ASEAN cannot depend on an AMS foreign minister to get-up-and-go for acting on such preventive diplomacy. The secretary-general should be empowered to do the job if such an event like if the Indonesian Foreign Minister Marty Natalegawa or other qualified high officials from the AMS were not willing to take the initiative to settle the difference or other forms of conflicting interests
Improve good governance and the rule of law and protect human rights and fundamental freedoms, the political and legal cooperation under the APSC blueprint should be designed and directed to “integrate” the political and legal systems of the AMS to reinforce democracy. ASEAN should adopt strong conventions on anticorruption and good governance, maritime disputes, environmental protection, human trafficking, illicit drug trade, extradition and mutual legal assistance, money laundering and other forms of transnational crimes to be able to achieve this purpose.

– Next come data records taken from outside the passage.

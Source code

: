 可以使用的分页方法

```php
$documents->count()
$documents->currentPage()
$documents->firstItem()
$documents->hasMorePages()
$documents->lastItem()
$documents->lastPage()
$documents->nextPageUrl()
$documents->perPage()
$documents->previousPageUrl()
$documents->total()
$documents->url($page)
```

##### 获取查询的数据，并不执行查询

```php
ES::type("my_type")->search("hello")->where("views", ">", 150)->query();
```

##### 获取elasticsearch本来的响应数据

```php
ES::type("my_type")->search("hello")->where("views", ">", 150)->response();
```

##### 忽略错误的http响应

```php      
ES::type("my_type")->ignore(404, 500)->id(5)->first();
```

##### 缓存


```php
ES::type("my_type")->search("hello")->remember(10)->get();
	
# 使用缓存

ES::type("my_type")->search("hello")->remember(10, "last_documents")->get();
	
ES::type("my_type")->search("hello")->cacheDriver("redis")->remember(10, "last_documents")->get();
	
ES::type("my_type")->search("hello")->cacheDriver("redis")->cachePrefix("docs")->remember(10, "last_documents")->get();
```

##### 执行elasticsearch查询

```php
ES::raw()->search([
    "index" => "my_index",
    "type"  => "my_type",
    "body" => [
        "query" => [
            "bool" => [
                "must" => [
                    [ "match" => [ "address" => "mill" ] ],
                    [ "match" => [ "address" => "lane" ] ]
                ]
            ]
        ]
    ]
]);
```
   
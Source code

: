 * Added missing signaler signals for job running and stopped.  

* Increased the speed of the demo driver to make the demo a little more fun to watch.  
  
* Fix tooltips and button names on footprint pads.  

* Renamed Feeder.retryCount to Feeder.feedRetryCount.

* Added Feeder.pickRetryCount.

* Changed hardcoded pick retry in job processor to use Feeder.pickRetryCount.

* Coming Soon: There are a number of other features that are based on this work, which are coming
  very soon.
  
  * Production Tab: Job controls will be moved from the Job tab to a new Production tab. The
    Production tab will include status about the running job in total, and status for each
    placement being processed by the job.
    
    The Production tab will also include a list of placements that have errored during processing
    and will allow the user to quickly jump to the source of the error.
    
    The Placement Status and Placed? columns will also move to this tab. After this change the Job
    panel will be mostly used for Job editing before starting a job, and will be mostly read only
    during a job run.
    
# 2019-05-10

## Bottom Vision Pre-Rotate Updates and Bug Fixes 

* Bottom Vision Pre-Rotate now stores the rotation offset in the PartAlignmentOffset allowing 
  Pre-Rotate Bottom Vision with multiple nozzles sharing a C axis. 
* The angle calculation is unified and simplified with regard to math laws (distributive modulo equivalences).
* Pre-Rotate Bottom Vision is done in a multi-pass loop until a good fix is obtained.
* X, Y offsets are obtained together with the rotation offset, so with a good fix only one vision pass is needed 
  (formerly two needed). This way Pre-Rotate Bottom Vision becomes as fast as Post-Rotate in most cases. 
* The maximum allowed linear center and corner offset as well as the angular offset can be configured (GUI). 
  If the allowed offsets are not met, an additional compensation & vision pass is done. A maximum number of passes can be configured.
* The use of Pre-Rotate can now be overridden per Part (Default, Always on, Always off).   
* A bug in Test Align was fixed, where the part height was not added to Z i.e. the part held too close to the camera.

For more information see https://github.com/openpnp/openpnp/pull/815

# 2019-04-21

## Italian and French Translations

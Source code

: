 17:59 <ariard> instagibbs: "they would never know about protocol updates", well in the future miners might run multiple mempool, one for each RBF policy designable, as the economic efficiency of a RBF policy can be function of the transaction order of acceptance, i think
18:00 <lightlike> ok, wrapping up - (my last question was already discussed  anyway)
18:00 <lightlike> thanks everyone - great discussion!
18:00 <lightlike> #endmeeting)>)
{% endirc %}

To enforce these conventions, ASEAN must have a court that has the power to adjudicate disputes among the AMS and punish (transnational) crimes committed in ASEAN’s jurisdiction. Therefore, to make this court work effectively, the AMS should carefully and clearly redefine and reinterpret the scope and definitions of “sovereignty”, “non-interference”, and “territorial integrity” principles stipulated in the ASEAN Charter.